Il bambino indaco fa discutere
Ho scoperto l’esistenza de “Il bambino indaco” di Marco Franzoso il giorno stesso della sua uscita in libreria il 7 febbraio, grazie a Twitter. Einaudi, che pubblica il romanzo, aveva sapientemente attirato l’attenzione di molti utenti del social network condensando in messaggi di pochi caratteri il tema, straziante e attuale, che sta alla base della storia: una madre anoressica e ossessionata dalle più bizzarre filosofie olistiche, incapace di vedere la sofferenza del proprio neonato davanti alle privazioni alimentari a cui lo sottopone. Il narratore della storia è il padre del bambino, un uomo le cui insicurezze e il grande amore per la moglie impediscono di accettare l’idea, almeno al principio, che la donna che ama stia affamando suo figlio.
“Il bambino indaco” in pochi giorni ha generato decine di commenti, la maggior parte lusinghieri, sia su Twitter che sui vari blog specializzati presenti in Rete. Io li leggevo e non sapevo decidermi: come lettrice e blogger ero tentata di correre a comprarlo, come madre ne ero profondamente spaventata. I miei figli non sono più neonati, ma immaginarmi il loro pianto straziato per la fame mi provocava un senso di panico che non ero certa di saper controllare.
Un giorno, ho ceduto.

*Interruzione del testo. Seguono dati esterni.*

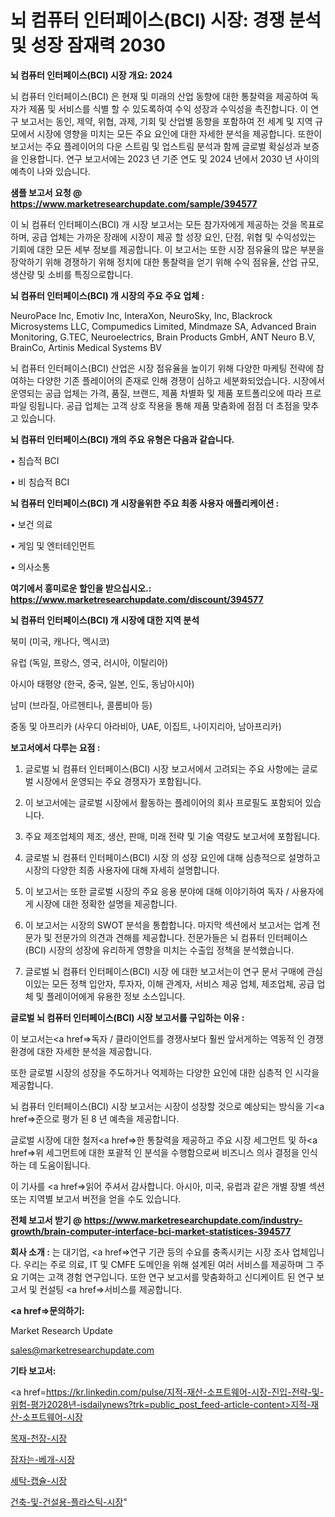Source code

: # 뇌 컴퓨터 인터페이스(BCI) 시장: 경쟁 분석 및 성장 잠재력 2030

<strong>뇌 컴퓨터 인터페이스(BCI) 시장 개요: 2024</strong>

뇌 컴퓨터 인터페이스(BCI) 은 현재 및 미래의 산업 동향에 대한 통찰력을 제공하여 독자가 제품 및 서비스를 식별 할 수 있도록하여 수익 성장과 수익성을 촉진합니다. 이 연구 보고서는 동인, 제약, 위협, 과제, 기회 및 산업별 동향을 포함하여 전 세계 및 지역 규모에서 시장에 영향을 미치는 모든 주요 요인에 대한 자세한 분석을 제공합니다. 또한이 보고서는 주요 플레이어의 다운 스트림 및 업스트림 분석과 함께 글로벌 확실성과 보증을 인용합니다. 연구 보고서에는 2023 년 기준 연도 및 2024 년에서 2030 년 사이의 예측이 나와 있습니다.



<strong>샘플 보고서 요청 @ <a href=https://www.marketresearchupdate.com/sample/394577>https://www.marketresearchupdate.com/sample/394577</a></strong>

이 뇌 컴퓨터 인터페이스(BCI) 개 시장 보고서는 모든 참가자에게 제공하는 것을 목표로하며, 공급 업체는 가까운 장래에 시장이 제공 할 성장 요인, 단점, 위협 및 수익성있는 기회에 대한 모든 세부 정보를 제공합니다. 이 보고서는 또한 시장 점유율의 많은 부분을 장악하기 위해 경쟁하기 위해 정치에 대한 통찰력을 얻기 위해 수익 점유율, 산업 규모, 생산량 및 소비를 특징으로합니다.



<strong>뇌 컴퓨터 인터페이스(BCI) 개 시장의 주요 주요 업체 :</strong>

NeuroPace Inc, Emotiv Inc, InteraXon, NeuroSky, Inc, Blackrock Microsystems LLC, Compumedics Limited, Mindmaze SA, Advanced Brain Monitoring, G.TEC, Neuroelectrics, Brain Products GmbH, ANT Neuro B.V, BrainCo, Artinis Medical Systems BV

뇌 컴퓨터 인터페이스(BCI) 산업은 시장 점유율을 높이기 위해 다양한 마케팅 전략에 참여하는 다양한 기존 플레이어의 존재로 인해 경쟁이 심하고 세분화되었습니다. 시장에서 운영되는 공급 업체는 가격, 품질, 브랜드, 제품 차별화 및 제품 포트폴리오에 따라 프로파일 링됩니다. 공급 업체는 고객 상호 작용을 통해 제품 맞춤화에 점점 더 초점을 맞추고 있습니다.



<strong>뇌 컴퓨터 인터페이스(BCI) 개의 주요 유형은 다음과 같습니다.</strong>

• 침습적 BCI

• 비 침습적 BCI



<strong>뇌 컴퓨터 인터페이스(BCI) 개 시장을위한 주요 최종 사용자 애플리케이션 :</strong>

• 보건 의료

• 게임 및 엔터테인먼트

• 의사소통



<strong>여기에서 흥미로운 할인을 받으십시오.: <a href=https://www.marketresearchupdate.com/discount/394577>https://www.marketresearchupdate.com/discount/394577</a></strong>



<strong>뇌 컴퓨터 인터페이스(BCI) 개 시장에 대한 지역 분석</strong>

북미 (미국, 캐나다, 멕시코)

유럽 (독일, 프랑스, 영국, 러시아, 이탈리아)

아시아 태평양 (한국, 중국, 일본, 인도, 동남아시아)

남미 (브라질, 아르헨티나, 콜롬비아 등)

중동 및 아프리카 (사우디 아라비아, UAE, 이집트, 나이지리아, 남아프리카)



<strong>보고서에서 다루는 요점 :</strong>

1. 글로벌 뇌 컴퓨터 인터페이스(BCI) 시장 보고서에서 고려되는 주요 사항에는 글로벌 시장에서 운영되는 주요 경쟁자가 포함됩니다.

2. 이 보고서에는 글로벌 시장에서 활동하는 플레이어의 회사 프로필도 포함되어 있습니다.

3. 주요 제조업체의 제조, 생산, 판매, 미래 전략 및 기술 역량도 보고서에 포함됩니다.

4. 글로벌 뇌 컴퓨터 인터페이스(BCI) 시장 의 성장 요인에 대해 심층적으로 설명하고 시장의 다양한 최종 사용자에 대해 자세히 설명합니다.

5. 이 보고서는 또한 글로벌 시장의 주요 응용 분야에 대해 이야기하여 독자 / 사용자에게 시장에 대한 정확한 설명을 제공합니다.

6. 이 보고서는 시장의 SWOT 분석을 통합합니다. 마지막 섹션에서 보고서는 업계 전문가 및 전문가의 의견과 견해를 제공합니다. 전문가들은 뇌 컴퓨터 인터페이스(BCI) 시장의 성장에 유리하게 영향을 미치는 수출입 정책을 분석했습니다.

7. 글로벌 뇌 컴퓨터 인터페이스(BCI) 시장 에 대한 보고서는이 연구 문서 구매에 관심이있는 모든 정책 입안자, 투자자, 이해 관계자, 서비스 제공 업체, 제조업체, 공급 업체 및 플레이어에게 유용한 정보 소스입니다.



<strong>글로벌 뇌 컴퓨터 인터페이스(BCI) 시장 보고서를 구입하는 이유 :</strong>

이 보고서는<a href=>독자 / 클</a>라이언트를 경쟁사보다 훨씬 앞서게하는 역동적 인 경쟁 환경에 대한 자세한 분석을 제공합니다.

또한 글로벌 시장의 성장을 주도하거나 억제하는 다양한 요인에 대한 심층적 인 시각을 제공합니다.

뇌 컴퓨터 인터페이스(BCI) 시장 보고서는 시장이 성장할 것으로 예상되는 방식을 기<a href=>준으로</a> 평가 된 8 년 예측을 제공합니다.

글로벌 시장에 대한 철저<a href=>한 통찰력</a>을 제공하고 주요 시장 세그먼트 및 하<a href=>위 세그</a>먼트에 대한 포괄적 인 분석을 수행함으로써 비즈니스 의사 결정을 인식하는 데 도움이됩니다.

이 기사를 <a href=>읽어 주</a>셔서 감사합니다. 아시아, 미국, 유럽과 같은 개별 장별 섹션 또는 지역별 보고서 버전을 얻을 수도 있습니다.



<strong>전체 보고서 받기 @ <a href=https://www.marketresearchupdate.com/industry-growth/brain-computer-interface-bci-market-statistices-394577>https://www.marketresearchupdate.com/industry-growth/brain-computer-interface-bci-market-statistices-394577</a></strong>



<strong>회사 소개 :</strong>
는 대기업, <a href=>연구 기</a>관 등의 수요를 충족시키는 시장 조사 업체입니다. 우리는 주로 의료, IT 및 CMFE 도메인을 위해 설계된 여러 서비스를 제공하며 그 주요 기여는 고객 경험 연구입니다. 또한 연구 보고서를 맞춤화하고 신디케이트 된 연구 보고서 및 컨설팅 <a href=>서비</a>스를 제공합니다.



<strong><a href=>문의하기:</a></strong>

Market Research Update

sales@marketresearchupdate.com



<strong>기타 보고서:</strong>

<a href=https://kr.linkedin.com/pulse/지적-재산-소프트웨어-시장-진입-전략-및-위험-평가2028년-isdailynews?trk=public_post_feed-article-content>지적-재산-소프트웨어-시장</a>

<a href=https://www.linkedin.com/pulse/목재-천장-시장-진입-전략-및-위험-평가2029년-analytics-alchemy-360-analysis/>목재-천장-시장</a>

<a href=https://www.linkedin.com/pulse/잠자는-베개-시장-경쟁-분석-및-성장-잠재력-2029-trendsetters-talk-360-analysis-tpavf/>잠자는-베개-시장</a>

<a href=https://www.linkedin.com/pulse/세탁-캡슐-시장-현재-및-미래-성장-2029-market-matrix-musings-analysis-wcg5f/>세탁-캡슐-시장</a>

<a href=https://www.linkedin.com/pulse/건축-및-건설용-플라스틱-시장-동향-성장-전망-market-matrix-musings-analysis-xhq2f/>건축-및-건설용-플라스틱-시장</a>"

Io che piango anche quando Stallone urla “Adriana!” nella scena finale di Rocky (sì so che fa ridere ma è vero) l’ho acquistato e ieri sera l’ho letto d’un fiato.

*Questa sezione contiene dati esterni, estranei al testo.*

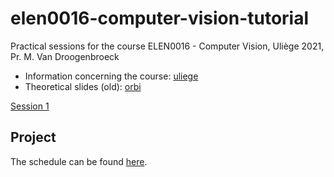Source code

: # elen0016-computer-vision-tutorial

Practical sessions for the course ELEN0016 - Computer Vision, Uliège 2021, Pr. M. Van Droogenbroeck

- Information concerning the course: [uliege](https://www.programmes.uliege.be/cocoon/20212022/cours/ELEN0016-2.html)  
- Theoretical slides (old): [orbi](https://orbi.uliege.be/handle/2268/184667)  

[Session 1](https://github.com/rvandeghen/elen0016-computer-vision-tp/tree/master/notebooks/tutorial1/cv_tp1.ipynb)  
<!-- [Session 2](https://github.com/rvandeghen/elen0016-computer-vision-tp/tree/master/notebooks/tutorial2/cv_tp2.ipynb)  
[Session 3](https://github.com/rvandeghen/elen0016-computer-vision-tp/tree/master/notebooks/tutorial3/cv_tp3.ipynb)  
[Session 4 (Deep learning)](https://github.com/rvandeghen/elen0016-computer-vision-tp/tree/master/notebooks/tutorial4/cv_tp4.ipynb) -->


## Project

The schedule can be found [here](https://github.com/rvandeghen/elen0016-computer-vision-tp/tree/master/SCHEDULE.md).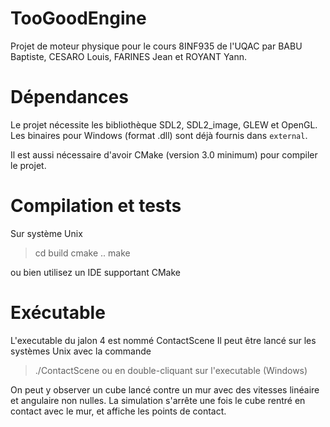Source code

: # TooGoodEngine
Projet de moteur physique pour le cours 8INF935 de l'UQAC par BABU Baptiste, CESARO Louis, FARINES Jean et ROYANT Yann.

# Dépendances
Le projet nécessite les bibliothèque SDL2, SDL2_image, GLEW et OpenGL. Les binaires pour Windows (format .dll) sont déjà fournis dans `external`.

Il est aussi nécessaire d'avoir CMake (version 3.0 minimum) pour compiler le projet.

# Compilation et tests
Sur système Unix
> cd build
> cmake ..
> make

ou bien utilisez un IDE supportant CMake

# Exécutable
L'executable du jalon 4 est nommé ContactScene
Il peut être lancé sur les systèmes Unix avec la commande
> ./ContactScene
ou en double-cliquant sur l'executable (Windows)

On peut y observer un cube lancé contre un mur avec des vitesses linéaire et angulaire non nulles.
La simulation s'arrête une fois le cube rentré en contact avec le mur, et affiche les points de contact.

È un romanzo breve, “Il bambino indaco”. Centotrentadue pagine “facili”, senza intoppi, senza cedimenti. La trama domina su ogni altra cosa e soprattutto è molto meno angosciante di quel che avevo temuto. È il linguaggio del narratore che impedisce al dramma di trasformarsi in emozione devastante nella mente del lettore.
In una recensione eccellente uscita su Saturno, inserto del Fatto quotidiano, lo scrittore Paolo Nori scrive: “La lingua, le immagini, sembrano essere mere funzioni della trama di un racconto in bianco e nero, con dei personaggi privi di corpo, privi di voce; perfino il sole è ‘biancastro’ e quando, succede più volte, nel romanzo, il protagonista suda, ti meravigli, che sudi. Non smetti di tornare con il pensiero alla trama, ma non ti resta in mente una frase, una voce, una faccia, perchè non ci sono, e l’unico nome che ti ricordi, alla fine, è il nome del bambino indaco, Pietro, chissà perché”. Io, sinceramente, ho faticato anche a ricordare questo nome perché viene citato molto tardi, quasi non fosse il protagonista involontario di questa storia di follia. Il padre, infatti per molte pagine lo indica soltanto come “il bambino”. La critica di Paolo Nori è stata successivamente contrastata da Tiziano Scarpa, autore tra l’altro del testo pubblicato sul risvolto di copertina del libro di Franzoso, che ritiene non solo che “Il bambino indaco sia raccontato molto bene” ma anche che “il romanzo non è soltanto l’esposizione della trama: è anche il ritratto del modo di esprimersi del protagonista-narratore nella sua situazione”.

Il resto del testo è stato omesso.